Ich habe mich von Anfang an dazu entschlossen, ein System mit Ersatzdatenquellen aufzubauen:

self.fallback_market_rates = {
    'EURUSD': 1.0850, 'GBPUSD': 1.2650, 'USDJPY': 148.50,
    'AUDUSD': 0.6750, 'USDCAD': 1.3550, 'USDCHF': 0.8850,
    'NZDUSD': 0.6150
}

self.price_levels_2024 = {
    'US': 100.0,    # Basic level
    'U2': 88.5,     # Eurozone is 11.5% cheaper than the US
    'GB': 85.2,     # UK
    'JP': 67.4,     # Japan is significantly cheaper
    'AU': 95.8,     # Australia is close to the USA
    'CA': 91.3,     # Canada is moderately cheaper
    'CH': 125.6,    # Switzerland is the most expensive
    'NZ': 89.7      # New Zealand
}

Diese Angaben basieren auf den aktuellsten verfügbaren internationalen Preisvergleichen und den zum Zeitpunkt der Erstellung dieses Artikels aktuellen Marktkursen. Sie sind zwar nicht ganz auf dem neuesten Stand, aber genau genug, damit das System autonom arbeiten kann.
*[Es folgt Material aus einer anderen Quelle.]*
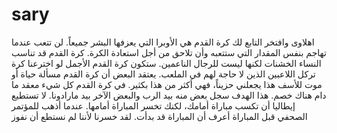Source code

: # sary
اهلاوى وافتخر التابع لك كرة القدم هي الأوبرا التي يعزفها البشر جميعاً. لن تتعب عندما تهاجم بنفس المقدار التي ستتعبه وأن تلاحق من أجل استعادة الكرة. كرة القدم قد تناسب النساء الخشنات لكنها ليست للرجال الناعمين. ستكون كرة القدم الأجمل لو اخترعنا كرة تركل اللاعبين الذين لا حاجة لهم في الملعب. يعتقد البعض أن كرة القدم مسألة حياة أو موت للأسف هذا يجعلني حزيناً، فهي أكثر من هذا بكثير. في كرة القدم كل شيء معقد ما دام هناك خصم. هذا الهدف سجل بعض منه بيد الرب والبعض الآخر بيد مارادونا. لا تستطيع إيطاليا أن تكسب مباراة أمامك، لكنك تخسر المباراة أمامها. عندما أذهب للمؤتمر الصحفي قبل المباراة أعرف أن المباراة قد بدأت. لقد خسرنا لأننا لم نستطع أن نفوز
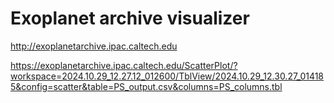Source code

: # Exoplanet archive visualizer

http://exoplanetarchive.ipac.caltech.edu

https://exoplanetarchive.ipac.caltech.edu/ScatterPlot/?workspace=2024.10.29_12.27.12_012600/TblView/2024.10.29_12.30.27_014185&config=scatter&table=PS_output.csv&columns=PS_columns.tbl

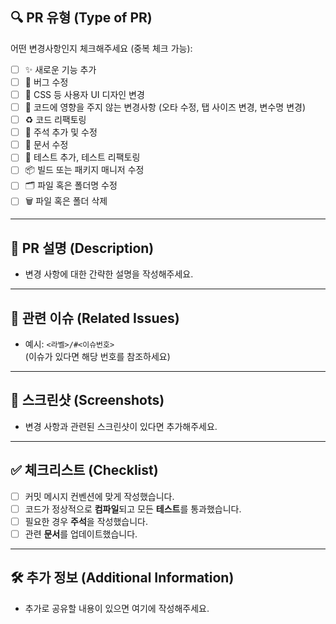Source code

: ## 🔍 PR 유형 (Type of PR)

어떤 변경사항인지 체크해주세요 (중복 체크 가능):

- [ ] ✨ 새로운 기능 추가
- [ ] 🐛 버그 수정
- [ ] 🎨 CSS 등 사용자 UI 디자인 변경
- [ ] 📝 코드에 영향을 주지 않는 변경사항 (오타 수정, 탭 사이즈 변경, 변수명 변경)
- [ ] ♻️ 코드 리팩토링
- [ ] 💬 주석 추가 및 수정
- [ ] 📄 문서 수정
- [ ] 🧪 테스트 추가, 테스트 리팩토링
- [ ] 📦 빌드 또는 패키지 매니저 수정
- [ ] 🗂️ 파일 혹은 폴더명 수정
- [ ] 🗑️ 파일 혹은 폴더 삭제

---

## 📝 PR 설명 (Description)

- 변경 사항에 대한 간략한 설명을 작성해주세요.

---

## 🔗 관련 이슈 (Related Issues)

- 예시: `<라벨>/#<이슈번호>`  
  (이슈가 있다면 해당 번호를 참조하세요)

---

## 📸 스크린샷 (Screenshots)

- 변경 사항과 관련된 스크린샷이 있다면 추가해주세요.

---

## ✅ 체크리스트 (Checklist)

- [ ] 커밋 메시지 컨벤션에 맞게 작성했습니다.
- [ ] 코드가 정상적으로 **컴파일**되고 모든 **테스트**를 통과했습니다.
- [ ] 필요한 경우 **주석**을 작성했습니다.
- [ ] 관련 **문서**를 업데이트했습니다.

---

## 🛠 추가 정보 (Additional Information)

- 추가로 공유할 내용이 있으면 여기에 작성해주세요.
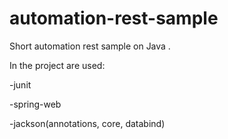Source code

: # automation-rest-sample
Short automation rest sample on Java . 

In the project are used:

-junit

-spring-web

-jackson(annotations, core, databind)
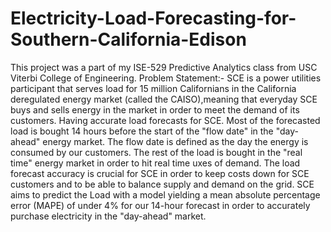 # Electricity-Load-Forecasting-for-Southern-California-Edison
This project was a part of my ISE-529 Predictive Analytics class from USC Viterbi College of Engineering.
Problem Statement:- SCE is a power utilities participant that serves load for 15 million Californians in the California deregulated energy market (called the CAISO),meaning that everyday SCE buys and sells energy in the market in order to meet the demand of its customers. Having accurate load forecasts for SCE. Most of the forecasted load is bought 14 hours before the start of the "flow date" in the "day- ahead" energy market. The flow date is defined as the day the energy is consumed by our customers. The rest of the load is bought in the "real time" energy market in order to hit real time uxes of demand. The load forecast accuracy is crucial for SCE in order to keep costs down for SCE customers and to be able to balance supply and demand on the grid. SCE aims to predict the Load with a model yielding a mean absolute percentage error (MAPE) of under 4% for our 14-hour forecast in order to accurately purchase electricity in the "day-ahead" market.
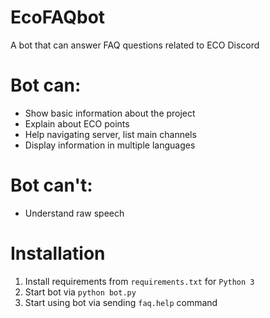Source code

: # EcoFAQbot

A bot that can answer FAQ questions related to ECO Discord

# Bot can:
* Show basic information about the project
* Explain about ECO points
* Help navigating server, list main channels
* Display information in multiple languages

# Bot can't:
* Understand raw speech

# Installation
1. Install requirements from `requirements.txt` for `Python 3`
2. Start bot via `python bot.py`
3. Start using bot via sending `faq.help` command
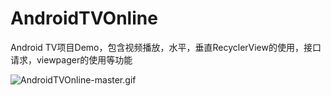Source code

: # AndroidTVOnline
Android TV项目Demo，包含视频播放，水平，垂直RecyclerView的使用，接口请求，viewpager的使用等功能


![AndroidTVOnline-master.gif](AndroidTVOnline-master.gif)



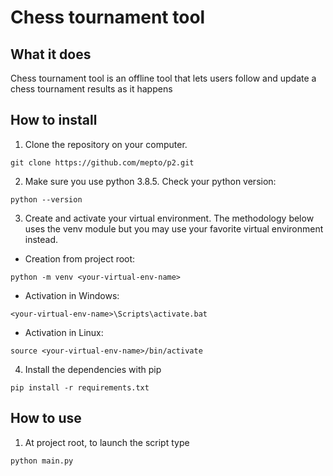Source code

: # Chess tournament tool

## What it does
Chess tournament tool is an offline tool that lets users follow and update a chess tournament results as it happens

## How to install
1. Clone the repository on your computer.

`git clone https://github.com/mepto/p2.git`

2. Make sure you use python 3.8.5. Check your python version:

`python --version`

3. Create and activate your virtual environment. The methodology below uses the venv module but you may use your favorite
 virtual environment instead.
* Creation from project root:

`python -m venv <your-virtual-env-name>` 
 
* Activation in Windows:

`<your-virtual-env-name>\Scripts\activate.bat`

* Activation in Linux:

`source <your-virtual-env-name>/bin/activate`

4. Install the dependencies with pip

`pip install -r requirements.txt`

## How to use
1. At project root, to launch the script type

`python main.py`

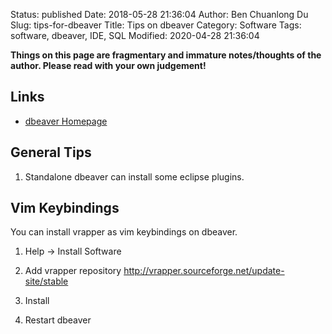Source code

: Status: published
Date: 2018-05-28 21:36:04
Author: Ben Chuanlong Du
Slug: tips-for-dbeaver
Title: Tips on dbeaver
Category: Software
Tags: software, dbeaver, IDE, SQL
Modified: 2020-04-28 21:36:04

**Things on this page are fragmentary and immature notes/thoughts of the author. Please read with your own judgement!**

## Links

- [dbeaver Homepage](https://dbeaver.jkiss.org/)

## General Tips

1. Standalone dbeaver can install some eclipse plugins.

## Vim Keybindings

You can install vrapper as vim keybindings on dbeaver.

1. Help -> Install Software

2. Add vrapper repository http://vrapper.sourceforge.net/update-site/stable

3. Install

4. Restart dbeaver
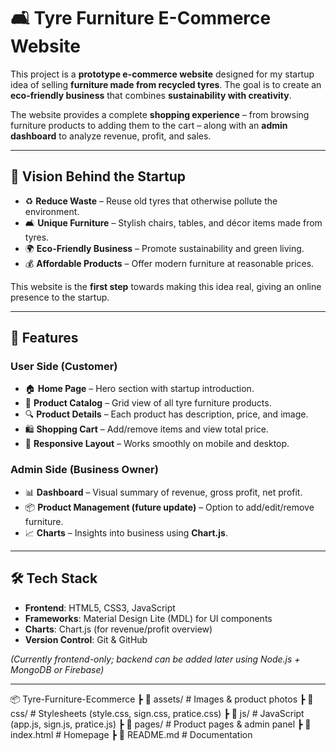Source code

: # 🛋️ Tyre Furniture E-Commerce Website  

This project is a **prototype e-commerce website** designed for my startup idea of selling **furniture made from recycled tyres**. The goal is to create an **eco-friendly business** that combines **sustainability with creativity**.  

The website provides a complete **shopping experience** – from browsing furniture products to adding them to the cart – along with an **admin dashboard** to analyze revenue, profit, and sales.  

---

## 🌟 Vision Behind the Startup  

- ♻️ **Reduce Waste** – Reuse old tyres that otherwise pollute the environment.  
- 🛋️ **Unique Furniture** – Stylish chairs, tables, and décor items made from tyres.  
- 🌍 **Eco-Friendly Business** – Promote sustainability and green living.  
- 💰 **Affordable Products** – Offer modern furniture at reasonable prices.  

This website is the **first step** towards making this idea real, giving an online presence to the startup.  

---

## 🚀 Features  

### User Side (Customer)  
- 🏠 **Home Page** – Hero section with startup introduction.  
- 🛒 **Product Catalog** – Grid view of all tyre furniture products.  
- 🔍 **Product Details** – Each product has description, price, and image.  
- 🛍️ **Shopping Cart** – Add/remove items and view total price.  
- 📱 **Responsive Layout** – Works smoothly on mobile and desktop.  

### Admin Side (Business Owner)  
- 📊 **Dashboard** – Visual summary of revenue, gross profit, net profit.  
- 📦 **Product Management (future update)** – Option to add/edit/remove furniture.  
- 📈 **Charts** – Insights into business using **Chart.js**.  

---

## 🛠️ Tech Stack  

- **Frontend**: HTML5, CSS3, JavaScript  
- **Frameworks**: Material Design Lite (MDL) for UI components  
- **Charts**: Chart.js (for revenue/profit overview)  
- **Version Control**: Git & GitHub  

*(Currently frontend-only; backend can be added later using Node.js + MongoDB or Firebase)*  

---

📦 Tyre-Furniture-Ecommerce
┣ 📂 assets/ # Images & product photos
┣ 📂 css/ # Stylesheets (style.css, sign.css, pratice.css)
┣ 📂 js/ # JavaScript (app.js, sign.js, pratice.js)
┣ 📂 pages/ # Product pages & admin panel
┣ 📜 index.html # Homepage
┣ 📜 README.md # Documentation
Manche mögen sagen, es sei eine Krücke. Ich halte das für durchdachte Architektur. In der Finanzwelt ist Zuverlässigkeit wichtiger als absolute Genauigkeit. Es ist besser, ein annähernd korrektes Ergebnis zu haben, als gar kein Ergebnis.
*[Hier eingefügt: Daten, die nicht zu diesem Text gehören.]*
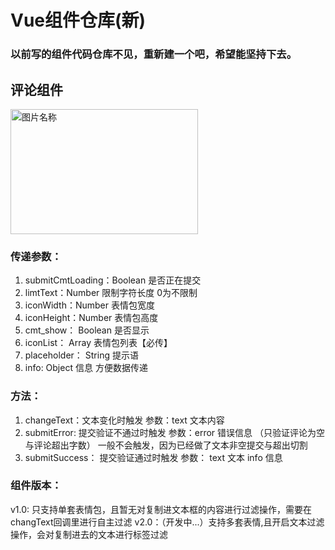 # Vue组件仓库(新)
### 以前写的组件代码仓库不见，重新建一个吧，希望能坚持下去。

## 评论组件
<img src="https://img-blog.csdnimg.cn/20201010095608925.jpg" width = "300" height = "200" alt="图片名称" align=center />

### 传递参数：
 1. submitCmtLoading：Boolean 是否正在提交
 2. limtText：Number 限制字符长度  0为不限制
 3. iconWidth：Number 表情包宽度
 4. iconHeight：Number 表情包高度
 5. cmt_show： Boolean 是否显示
 6. iconList： Array 表情包列表【必传】
 7. placeholder： String 提示语
 8. info: Object 信息 方便数据传递
### 方法：
 1. changeText：文本变化时触发 参数：text 文本内容
 2. submitError: 提交验证不通过时触发  参数：error 错误信息 （只验证评论为空与评论超出字数） 一般不会触发，因为已经做了文本非空提交与超出切割
 3. submitSuccess： 提交验证通过时触发 参数： text 文本 info 信息
### 组件版本：
 v1.0: 只支持单套表情包，且暂无对复制进文本框的内容进行过滤操作，需要在changText回调里进行自主过滤
 v2.0：（开发中...）支持多套表情,且开启文本过滤操作，会对复制进去的文本进行标签过滤
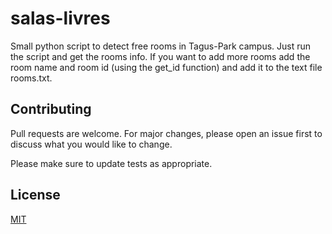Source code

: # salas-livres
Small python script to detect free rooms in Tagus-Park campus. Just run the script and get the rooms info. If you want to add more rooms add the room name and room id (using the get_id function) and add it to the text file rooms.txt.

## Contributing
Pull requests are welcome. For major changes, please open an issue first to discuss what you would like to change.

Please make sure to update tests as appropriate.

## License
[MIT](https://choosealicense.com/licenses/mit/)
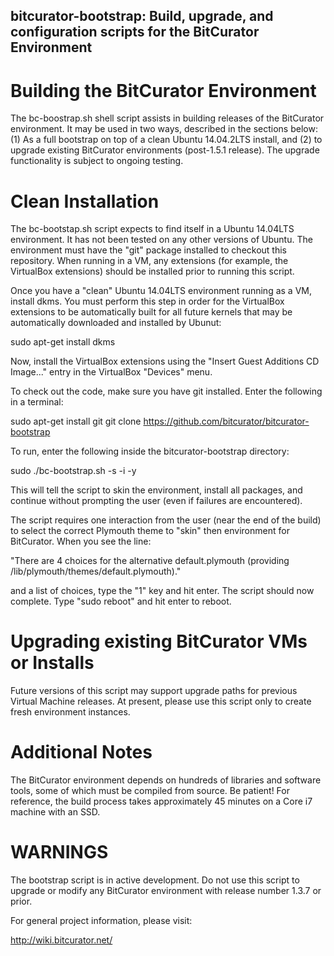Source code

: bitcurator-bootstrap: Build, upgrade, and configuration scripts for the BitCurator Environment
---------------------------------------------------------------------------------------------------

# Building the BitCurator Environment

The bc-boostrap.sh shell script assists in building releases of the BitCurator environment.
It may be used in two ways, described in the sections below: (1) As a full bootstrap on top of
a clean Ubuntu 14.04.2LTS install, and (2) to upgrade existing BitCurator environments (post-1.5.1 release).
The upgrade functionality is subject to ongoing testing.

# Clean Installation

The bc-bootstap.sh script expects to find itself in a Ubuntu 14.04LTS environment. It has not 
been tested on any other versions of Ubuntu. The environment must have the "git" package installed 
to checkout this repository. When running in a VM, any extensions (for example, the 
VirtualBox extensions) should be installed prior to running this script.

Once you have a "clean" Ubuntu 14.04LTS environment running as a VM, install dkms. You must perform
this step in order for the VirtualBox extensions to be automatically built for all future kernels
that may be automatically downloaded and installed by Ubunut:

  sudo apt-get install dkms

Now, install the VirtualBox extensions using the "Insert Guest Additions CD Image..." entry
in the VirtualBox "Devices" menu.

To check out the code, make sure you have git installed. Enter the following in a terminal:

  sudo apt-get install git
  git clone https://github.com/bitcurator/bitcurator-bootstrap

To run, enter the following inside the bitcurator-bootstrap directory:

  sudo ./bc-bootstrap.sh -s -i -y

This will tell the script to skin the environment, install all packages, and continue
without prompting the user (even if failures are encountered).

The script requires one interaction from the user (near the end of the build) to
select the correct Plymouth theme to "skin" then environment for BitCurator. When
you see the line:

  "There are 4 choices for the alternative default.plymouth (providing /lib/plymouth/themes/default.plymouth)."

and a list of choices, type the "1" key and hit enter. The script should now complete.
Type "sudo reboot" and hit enter to reboot.

# Upgrading existing BitCurator VMs or Installs

Future versions of this script may support upgrade paths for previous Virtual Machine releases.
At present, please use this script only to create fresh environment instances.

# Additional Notes

The BitCurator environment depends on hundreds of libraries and software tools, some of
which must be compiled from source. Be patient! For reference, the build process takes
approximately 45 minutes on a Core i7 machine with an SSD.

# WARNINGS

The bootstrap script is in active development. Do not use this script to upgrade or modify
any BitCurator environment with release number 1.3.7 or prior.

For general project information, please visit:

<http://wiki.bitcurator.net/>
Für die BIP-basierte Methode benötigte ich Schätzungen des BIP verschiedener Länder in US-Dollar. Es scheint eine einfache Aufgabe zu sein: Man muss nur die Daten der Weltbank heranziehen, und schon ist man fertig. Aber auch hier gab es einige Tücken.

Die Weltbank veröffentlicht das BIP in aktuellen US-Dollar (zu Marktkursen) und in US-Dollar zu Kaufkraftparität (KKP). Für meine Zwecke benötige ich den Markt-USD, da ich ihn mit dem BIP in Landeswährung aus den IWF-Statistiken vergleiche.
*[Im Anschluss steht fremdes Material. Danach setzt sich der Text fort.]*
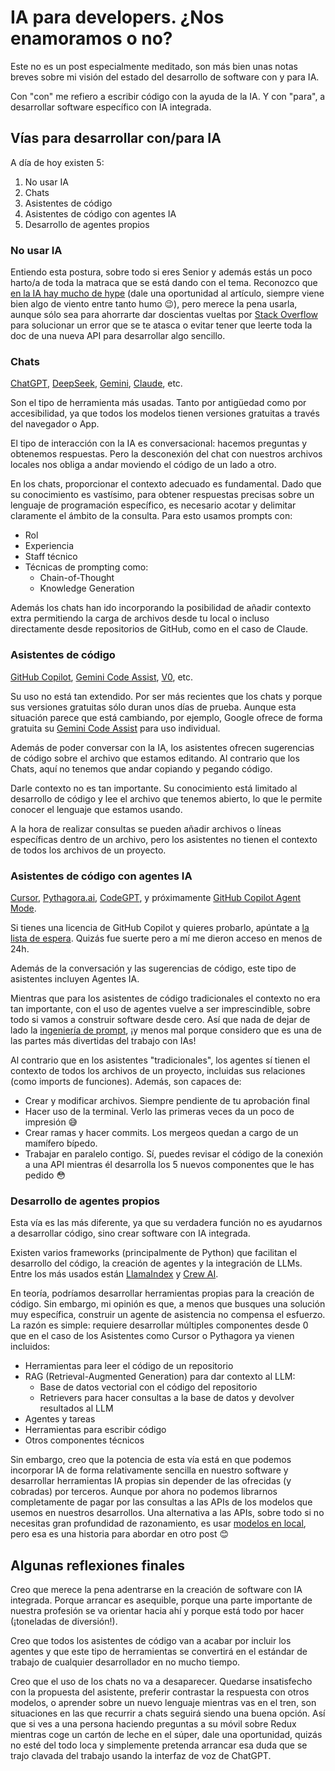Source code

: # IA para developers. ¿Nos enamoramos o no?

Este no es un post especialmente meditado, son más bien unas notas breves sobre mi visión del estado del desarrollo de software con y para IA.

Con "con" me refiero a escribir código con la ayuda de la IA. Y con "para", a desarrollar software específico con IA integrada.

## Vías para desarrollar con/para IA

A día de hoy existen 5:

1. No usar IA
2. Chats
3. Asistentes de código
4. Asistentes de código con agentes IA
5. Desarrollo de agentes propios

### No usar IA

Entiendo esta postura, sobre todo si eres Senior y además estás un poco harto/a de toda la matraca que se está dando con el tema. Reconozco que [en la IA hay mucho de hype](https://www.wheresyoured.at/longcon/) (dale una oportunidad al artículo, siempre viene bien algo de viento entre tanto humo 😉), pero merece la pena usarla, aunque sólo sea para ahorrarte dar doscientas vueltas por [Stack Overflow](https://stackoverflow.com/) para solucionar un error que se te atasca o evitar tener que leerte toda la doc de una nueva API para desarrollar algo sencillo.

### Chats

[ChatGPT](https://chat.openai.com/), [DeepSeek](https://www.deepseek.com/), [Gemini](https://gemini.google.com/), [Claude](https://claude.ai/), etc.

Son el tipo de herramienta más usadas. Tanto por antigüedad como por accesibilidad, ya que todos los modelos tienen versiones gratuitas a través del navegador o App.

El tipo de interacción con la IA es conversacional: hacemos preguntas y obtenemos respuestas. Pero la desconexión del chat con nuestros archivos locales nos obliga a andar moviendo el código de un lado a otro.

En los chats, proporcionar el contexto adecuado es fundamental. Dado que su conocimiento es vastísimo, para obtener respuestas precisas sobre un lenguaje de programación específico, es necesario acotar y delimitar claramente el ámbito de la consulta. Para esto usamos prompts con:

- Rol
- Experiencia
- Staff técnico
- Técnicas de prompting como:
  - Chain-of-Thought
  - Knowledge Generation

Además los chats han ido incorporando la posibilidad de añadir contexto extra permitiendo la carga de archivos desde tu local o incluso directamente desde repositorios de GitHub, como en el caso de Claude.

### Asistentes de código

[GitHub Copilot](https://github.com/features/copilot), [Gemini Code Assist](https://developers.google.com/gemini-code-assist), [V0](https://v0.dev/), etc.

Su uso no está tan extendido. Por ser más recientes que los chats y porque sus versiones gratuitas sólo duran unos días de prueba. Aunque esta situación parece que está cambiando, por ejemplo, Google ofrece de forma gratuita su [Gemini Code Assist](https://developers.google.com/gemini-code-assist/docs/overview#supported-features-gca) para uso individual. 

Además de poder conversar con la IA, los asistentes ofrecen sugerencias de código sobre el archivo que estamos editando. Al contrario que los Chats, aquí no tenemos que andar copiando y pegando código.

Darle contexto no es tan importante. Su conocimiento está limitado al desarrollo de código y lee el archivo que tenemos abierto, lo que le permite conocer el lenguaje que estamos usando.

A la hora de realizar consultas se pueden añadir archivos o líneas específicas dentro de un archivo, pero los asistentes no tienen el contexto de todos los archivos de un proyecto.

### Asistentes de código con agentes IA

[Cursor](https://www.cursor.com/), [Pythagora.ai](https://pythagora.ai/), [CodeGPT](https://codegpt.com/), y próximamente [GitHub Copilot Agent Mode](https://github.blog/news-insights/product-news/github-copilot-the-agent-awakens/).

Si tienes una licencia de GitHub Copilot y quieres probarlo, apúntate a [la lista de espera](https://github.com/github-copilot/workspace_waitlist_signup/). Quizás fue suerte pero a mí me dieron acceso en menos de 24h.

Además de la conversación y las sugerencias de código, este tipo de asistentes incluyen Agentes IA.

Mientras que para los asistentes de código tradicionales el contexto no era tan importante, con el uso de agentes vuelve a ser imprescindible, sobre todo si vamos a construir software desde cero. Así que nada de dejar de lado la [ingeniería de prompt](https://www.promptingguide.ai/es), ¡y menos mal porque considero que es una de las partes más divertidas del trabajo con IAs!

Al contrario que en los asistentes "tradicionales", los agentes sí tienen el contexto de todos los archivos de un proyecto, incluidas sus relaciones (como imports de funciones). Además, son capaces de:

- Crear y modificar archivos. Siempre pendiente de tu aprobación final
- Hacer uso de la terminal. Verlo las primeras veces da un poco de impresión 😅
- Crear ramas y hacer commits. Los mergeos quedan a cargo de un mamífero bípedo.
- Trabajar en paralelo contigo. Sí, puedes revisar el código de la conexión a una API mientras él desarrolla los 5 nuevos componentes que le has pedido 😳

### Desarrollo de agentes propios

Esta vía es las más diferente, ya que su verdadera función no es ayudarnos a desarrollar código, sino crear software con IA integrada. 

Existen varios frameworks (principalmente de Python) que facilitan el desarrollo del código, la creación de agentes y la integración de LLMs. Entre los más usados están [LlamaIndex](https://docs.llamaindex.ai/en/stable/) y [Crew AI](https://docs.crewai.com/introduction).

En teoría, podríamos desarrollar herramientas propias para la creación de código. Sin embargo, mi opinión es que, a menos que busques una solución muy específica, construir un agente de asistencia no compensa el esfuerzo. La razón es simple: requiere desarrollar múltiples componentes desde 0 que en el caso de los Asistentes como Cursor o Pythagora ya vienen incluidos:
- Herramientas para leer el código de un repositorio
- RAG (Retrieval-Augmented Generation) para dar contexto al LLM:
  - Base de datos vectorial con el código del repositorio
  - Retrievers para hacer consultas a la base de datos y devolver resultados al LLM
- Agentes y tareas
- Herramientas para escribir código
- Otros componentes técnicos

Sin embargo, creo que la potencia de esta vía está en que podemos incorporar IA de forma relativamente sencilla en nuestro software y desarrollar herramientas IA propias sin depender de las ofrecidas (y cobradas) por terceros. Aunque por ahora no podemos librarnos completamente de pagar por las consultas a las APIs de los modelos que usemos en nuestros desarrollos. Una alternativa a las APIs, sobre todo si no necesitas gran profundidad de razonamiento, es usar [modelos en local](https://ollama.com/search), pero esa es una historia para abordar en otro post 😊

## Algunas reflexiones finales

Creo que merece la pena adentrarse en la creación de software con IA integrada. Porque arrancar es asequible, porque una parte importante de nuestra profesión se va orientar hacia ahí y porque está todo por hacer (¡toneladas de diversión!).

Creo que todos los asistentes de código van a acabar por incluir los agentes y que este tipo de herramientas se convertirá en el estándar de trabajo de cualquier desarrollador en no mucho tiempo.

Creo que el uso de los chats no va a desaparecer. Quedarse insatisfecho con la propuesta del asistente, preferir contrastar la respuesta con otros modelos, o aprender sobre un nuevo lenguaje mientras vas en el tren, son situaciones en las que recurrir a chats seguirá siendo una buena opción. Así que si ves a una persona haciendo preguntas a su móvil sobre Redux mientras coge un cartón de leche en el súper, dale una oportunidad, quizás no esté del todo loca y simplemente pretenda arrancar esa duda que se trajo clavada del trabajo usando la interfaz de voz de ChatGPT.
self.gdp_usd_estimates_2023 = {
    'US': 27000,    # USD 27 trillion
    'U2': 17500,    # Eurozone ~USD 17.5 trillion
    'GB': 3300,     # UK ~USD 3.3 trillion
    'JP': 4200,     # Japan ~USD 4.2 trillion
    'AU': 1700,     # Australia ~USD 1.7 trillion
    'CA': 2100,     # Canada ~USD 2.1 trillion
    'CH': 900,      # Switzerland ~USD 0.9 trillion
    'NZ': 250       # New Zealand ~USD 0.25 trillion
}

Die inflationsbereinigte Methode erforderte einen Bezugspunkt – historische Wechselkurse –, anhand dessen die Inflationsbereinigung berechnet werden sollte. Ich habe mich aus mehreren Gründen für das Jahr 2020 entschieden.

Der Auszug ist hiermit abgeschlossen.